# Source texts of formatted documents
• • • • •
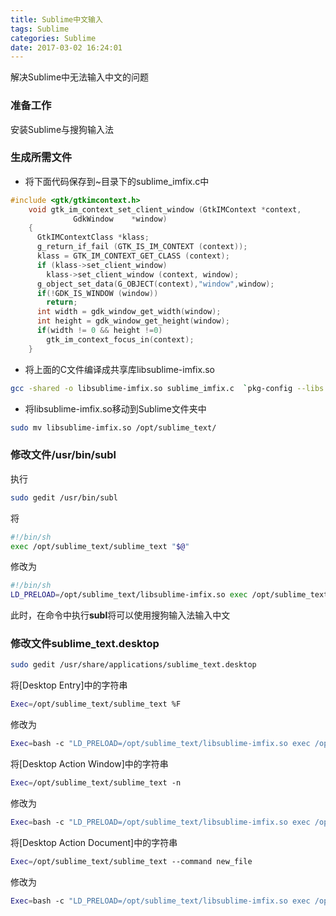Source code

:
 ```yaml
---
title: Sublime中文输入
tags: Sublime
categories: Sublime
date: 2017-03-02 16:24:01
---
```


解决Sublime中无法输入中文的问题
<!--more-->

### 准备工作

安装Sublime与搜狗输入法

### 生成所需文件

- 将下面代码保存到~目录下的sublime_imfix.c中

```c
#include <gtk/gtkimcontext.h>
	void gtk_im_context_set_client_window (GtkIMContext *context,
	          GdkWindow    *window)
	{
	  GtkIMContextClass *klass;
	  g_return_if_fail (GTK_IS_IM_CONTEXT (context));
	  klass = GTK_IM_CONTEXT_GET_CLASS (context);
	  if (klass->set_client_window)
	    klass->set_client_window (context, window);
	  g_object_set_data(G_OBJECT(context),"window",window);
	  if(!GDK_IS_WINDOW (window))
	    return;
	  int width = gdk_window_get_width(window);
	  int height = gdk_window_get_height(window);
	  if(width != 0 && height !=0)
	    gtk_im_context_focus_in(context);
	}
```

- 将上面的C文件编译成共享库libsublime-imfix.so

```bash
gcc -shared -o libsublime-imfix.so sublime_imfix.c  `pkg-config --libs --cflags gtk+-2.0` -fPIC
```

- 将libsublime-imfix.so移动到Sublime文件夹中

```bash
sudo mv libsublime-imfix.so /opt/sublime_text/
```

### 修改文件/usr/bin/subl

执行

```bash
sudo gedit /usr/bin/subl
```

将

```bash
#!/bin/sh
exec /opt/sublime_text/sublime_text "$@"
```

修改为

```bash
#!/bin/sh
LD_PRELOAD=/opt/sublime_text/libsublime-imfix.so exec /opt/sublime_text/sublime_text "$@"
```

此时，在命令中执行**subl**将可以使用搜狗输入法输入中文

### 修改文件sublime_text.desktop

```bash
sudo gedit /usr/share/applications/sublime_text.desktop
```

将[Desktop Entry]中的字符串

```bash
Exec=/opt/sublime_text/sublime_text %F
```

修改为

```bash
Exec=bash -c "LD_PRELOAD=/opt/sublime_text/libsublime-imfix.so exec /opt/sublime_text/sublime_text %F"
```

将[Desktop Action Window]中的字符串

```bash
Exec=/opt/sublime_text/sublime_text -n
```

修改为

```bash
Exec=bash -c "LD_PRELOAD=/opt/sublime_text/libsublime-imfix.so exec /opt/sublime_text/sublime_text -n"
```

将[Desktop Action Document]中的字符串

```bash
Exec=/opt/sublime_text/sublime_text --command new_file
```

修改为

```bash
Exec=bash -c "LD_PRELOAD=/opt/sublime_text/libsublime-imfix.so exec /opt/sublime_text/sublime_text --command new_file"
```
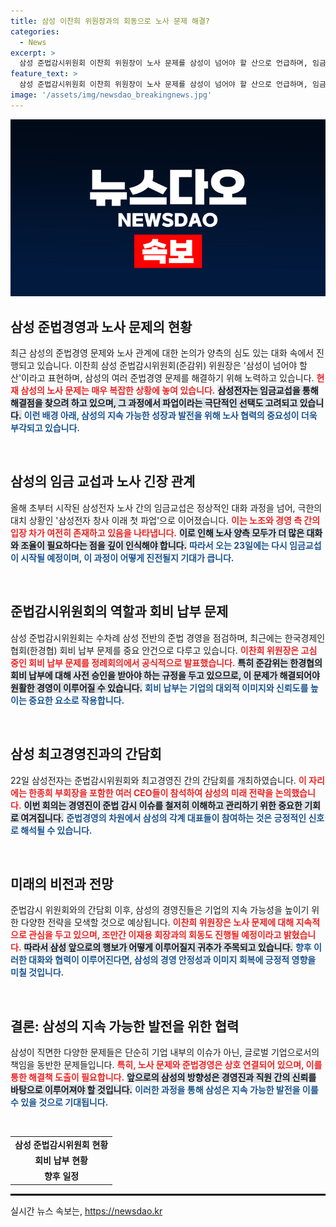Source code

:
 ```yaml
---
title: 삼성 이찬희 위원장과의 회동으로 노사 문제 해결?
categories:
  - News
excerpt: >
  삼성 준법감시위원회 이찬희 위원장이 노사 문제를 삼성이 넘어야 할 산으로 언급하며, 임금교섭과 파업 상황에 대한 관심을 촉구했다. 한경협 회비 납부 문제도 논의될 예정이며, 삼성과 준감위의 중요한 만남이 다가온다.
feature_text: >
  삼성 준법감시위원회 이찬희 위원장이 노사 문제를 삼성이 넘어야 할 산으로 언급하며, 임금교섭과 파업 상황에 대한 관심을 촉구했다. 한경협 회비 납부 문제도 논의될 예정이며, 삼성과 준감위의 중요한 만남이 다가온다.
image: '/assets/img/newsdao_breakingnews.jpg'
---
```


<p><img src="/assets/img/newsdao_breakingnews.jpg" alt="cryptoinkorea 속보" /></p>

<h2 data-ke-size="size26">삼성 준법경영과 노사 문제의 현황</h2>

<p data-ke-size="size16">최근 삼성의 준법경영 문제와 노사 관계에 대한 논의가 양측의 심도 있는 대화 속에서 진행되고 있습니다. 이찬희 삼성 준법감시위원회(준감위) 위원장은 '삼성이 넘어야 할 산'이라고 표현하며, 삼성의 여러 준법경영 문제를 해결하기 위해 노력하고 있습니다. <b><span style="color: #ee2323;">현재 삼성의 노사 문제는 매우 복잡한 상황에 놓여 있습니다.</span></b> <b><span style="background-color: #21538527;">삼성전자는 임금교섭을 통해 해결점을 찾으려 하고 있으며, 그 과정에서 파업이라는 극단적인 선택도 고려되고 있습니다.</span></b> <b><span style="color: #1a5490;">이런 배경 아래, 삼성의 지속 가능한 성장과 발전을 위해 노사 협력의 중요성이 더욱 부각되고 있습니다.</span></b></p>

<p data-ke-size="size16">&nbsp;</p>

<h2 data-ke-size="size26">삼성의 임금 교섭과 노사 긴장 관계</h2>

<p data-ke-size="size16">올해 초부터 시작된 삼성전자 노사 간의 임금교섭은 정상적인 대화 과정을 넘어, 극한의 대치 상황인 '삼성전자 창사 이래 첫 파업'으로 이어졌습니다. <b><span style="color: #ee2323;">이는 노조와 경영 측 간의 입장 차가 여전히 존재하고 있음을 나타냅니다.</span></b> <b><span style="background-color: #21538527;">이로 인해 노사 양측 모두가 더 많은 대화와 조율이 필요하다는 점을 깊이 인식해야 합니다.</span></b> <b><span style="color: #1a5490;">따라서 오는 23일에는 다시 임금교섭이 시작될 예정이며, 이 과정이 어떻게 진전될지 기대가 큽니다.</span></b></p>

<p data-ke-size="size16">&nbsp;</p>

<h2 data-ke-size="size26">준법감시위원회의 역할과 회비 납부 문제</h2>

<p data-ke-size="size16">삼성 준법감시위원회는 수차례 삼성 전반의 준법 경영을 점검하며, 최근에는 한국경제인협회(한경협) 회비 납부 문제를 중요 안건으로 다루고 있습니다. <b><span style="color: #ee2323;">이찬희 위원장은 고심 중인 회비 납부 문제를 정례회의에서 공식적으로 발표했습니다.</span></b> <b><span style="background-color: #21538527;">특히 준감위는 한경협의 회비 납부에 대해 사전 승인을 받아야 하는 규정을 두고 있으므로, 이 문제가 해결되어야 원활한 경영이 이루어질 수 있습니다.</span></b> <b><span style="color: #1a5490;">회비 납부는 기업의 대외적 이미지와 신뢰도를 높이는 중요한 요소로 작용합니다.</span></b></p>

<p data-ke-size="size16">&nbsp;</p>

<h2 data-ke-size="size26">삼성 최고경영진과의 간담회</h2>

<p data-ke-size="size16">22일 삼성전자는 준법감시위원회와 최고경영진 간의 간담회를 개최하였습니다. <b><span style="color: #ee2323;">이 자리에는 한종희 부회장을 포함한 여러 CEO들이 참석하여 삼성의 미래 전략을 논의했습니다.</span></b> <b><span style="background-color: #21538527;">이번 회의는 경영진이 준법 감시 이슈를 철저히 이해하고 관리하기 위한 중요한 기회로 여겨집니다.</span></b> <b><span style="color: #1a5490;">준법경영의 차원에서 삼성의 각계 대표들이 참여하는 것은 긍정적인 신호로 해석될 수 있습니다.</span></b></p>

<p data-ke-size="size16">&nbsp;</p>

<h2 data-ke-size="size26">미래의 비전과 전망</h2>

<p data-ke-size="size16">준법감시 위원회와의 간담회 이후, 삼성의 경영진들은 기업의 지속 가능성을 높이기 위한 다양한 전략을 모색할 것으로 예상됩니다. <b><span style="color: #ee2323;">이찬희 위원장은 노사 문제에 대해 지속적으로 관심을 두고 있으며, 조만간 이재용 회장과의 회동도 진행될 예정이라고 밝혔습니다.</span></b> <b><span style="background-color: #21538527;">따라서 삼성 앞으로의 행보가 어떻게 이루어질지 귀추가 주목되고 있습니다.</span></b> <b><span style="color: #1a5490;">향후 이러한 대화와 협력이 이루어진다면, 삼성의 경영 안정성과 이미지 회복에 긍정적 영향을 미칠 것입니다.</span></b></p>

<p data-ke-size="size16">&nbsp;</p>

<h2 data-ke-size="size26">결론: 삼성의 지속 가능한 발전을 위한 협력</h2>

<p data-ke-size="size16">삼성이 직면한 다양한 문제들은 단순히 기업 내부의 이슈가 아닌, 글로벌 기업으로서의 책임을 동반한 문제들입니다. <b><span style="color: #ee2323;">특히, 노사 문제와 준법경영은 상호 연결되어 있으며, 이를 통한 해결책 도출이 필요합니다.</span></b> <b><span style="background-color: #21538527;">앞으로의 삼성의 방향성은 경영진과 직원 간의 신뢰를 바탕으로 이루어져야 할 것입니다.</span></b> <b><span style="color: #1a5490;">이러한 과정을 통해 삼성은 지속 가능한 발전을 이룰 수 있을 것으로 기대됩니다.</span></b></p>

<p data-ke-size="size16">&nbsp;</p>

<table>
    <tr>
        <td style="text-align: center; height: 17px;"><b>삼성 준법감시위원회 현황</b></td>
    </tr>
    <tr>
        <td style="text-align: center; height: 17px;"><b>회비 납부 현황</b></td>
    </tr>
    <tr>
        <td style="text-align: center; height: 17px;"><b>향후 일정</b></td>
    </tr>
</table>

<hr style="border: 1px solid #000;">
실시간 뉴스 속보는, <a href="https://newsdao.kr" rel="dofollow">https://newsdao.kr</a>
• • • • •
# EXERCISE INSTRUCTIONS
The lines to return are those in the records above that hold the word "width".

# ANSWER BOX
	  int width = gdk_window_get_width(window);
	  if(width != 0 && height !=0)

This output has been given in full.